Volterra acted as lead counsel for Malaysia before a three-person tribunal, appointed by both countries, which included former UK Supreme Court president Lord Phillips of Worth Matravers. The tribunal found that the ‘development charges’ were intended to ensure that Singapore benefited from an increase in land value after development permission was granted and were not designed to raise revenue. Both countries accepted, as final and binding, that Malaysia was cleared of Singapore’s claims for the payment of ‘development charges’.

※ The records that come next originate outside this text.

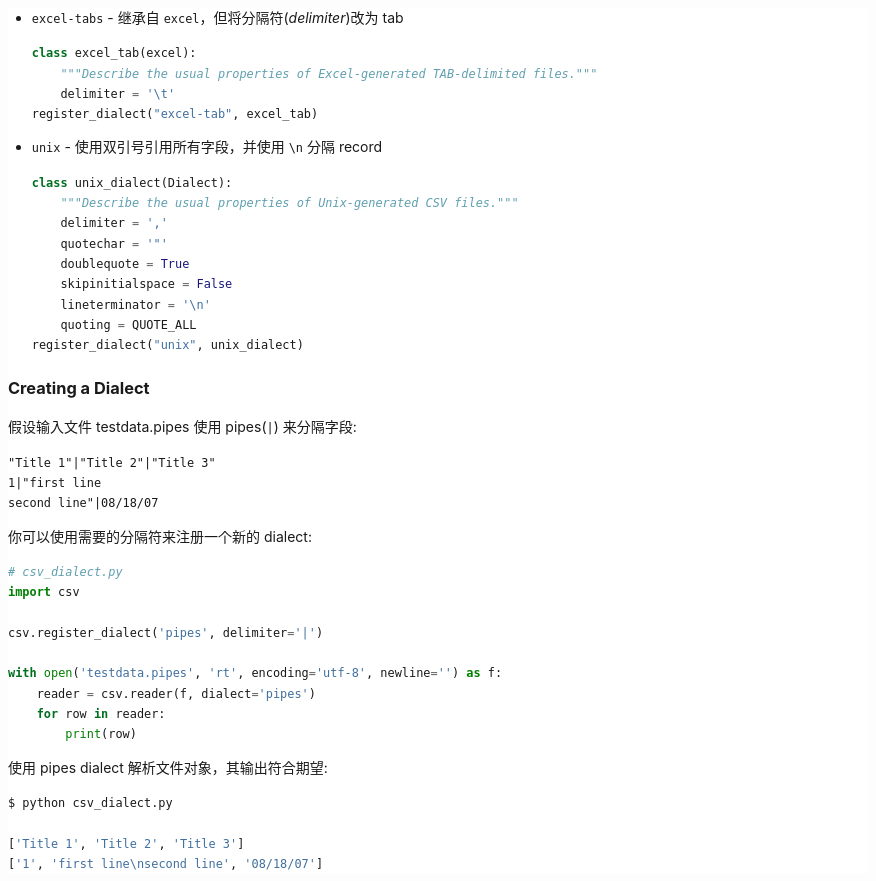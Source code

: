 - `excel-tabs` - 继承自 `excel`，但将分隔符(*delimiter*)改为 tab

  ```python
  class excel_tab(excel):
      """Describe the usual properties of Excel-generated TAB-delimited files."""
      delimiter = '\t'
  register_dialect("excel-tab", excel_tab)
  ```

- `unix` - 使用双引号引用所有字段，并使用 `\n` 分隔 record

  ```python
  class unix_dialect(Dialect):
      """Describe the usual properties of Unix-generated CSV files."""
      delimiter = ','
      quotechar = '"'
      doublequote = True
      skipinitialspace = False
      lineterminator = '\n'
      quoting = QUOTE_ALL
  register_dialect("unix", unix_dialect)
  ```



### Creating a Dialect

假设输入文件 testdata.pipes 使用 pipes(`|`) 来分隔字段:

```
"Title 1"|"Title 2"|"Title 3"
1|"first line
second line"|08/18/07
```

你可以使用需要的分隔符来注册一个新的 dialect:

```python
# csv_dialect.py
import csv

csv.register_dialect('pipes', delimiter='|')

with open('testdata.pipes', 'rt', encoding='utf-8', newline='') as f:
    reader = csv.reader(f, dialect='pipes')
    for row in reader:
        print(row)
```

使用 pipes dialect 解析文件对象，其输出符合期望:

```bash
$ python csv_dialect.py

['Title 1', 'Title 2', 'Title 3']
['1', 'first line\nsecond line', '08/18/07']
```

‘This was great result for both countries,’ Volterra says. ‘They have had a challenging relationship since Singapore broke away, but were able to determine a very important issue through rule of law and treaty. This is the first time that these countries have agreed to a binding third-party dispute resolution based on PIL to interpret a bilateral treaty and its application. Such statesmanlike and positive conduct by both countries can only be an example to parties in dispute everywhere.’
Finally, the Gazette steers the interview towards a case closer to home: Eurotunnel’s claim against the UK and French governments. Volterra was a member of the international firm Herbert Smith (now Herbert Smith Freehills) team that acted for Eurotunnel.
The team successfully argued that the two governments, by not adequately protecting approaches to the tunnel and the tunnel itself from incursions by illegal migrants trying to get to the UK, had caused Eurotunnel to suffer delays, suspension of services, security expenses and loss of revenue between 2000 and 2002.
‘Trains have to slow down for 10 miles before arriving at the tunnel,’ Volterra says. ‘That gives immigrants a chance to jump on. Or they would stop a shuttle and get on that. It is nearly impossible to make so porous a perimeter secure, but the two governments should still have done more.’
Eurotunnel started arbitration proceedings in December 2003 and in January 2007 was found entitled to damages against the two governments. The sum to be awarded has yet to be determined, although Eurotunnel estimates that it could be owed around £50m. Since its construction was financed entirely by private investment, the UK’s share of the damages will be the first public funds paid to the tunnel.
Volterra’s chosen practice area is set to remain more interesting than most. ‘I am a lucky person,’ he reflects.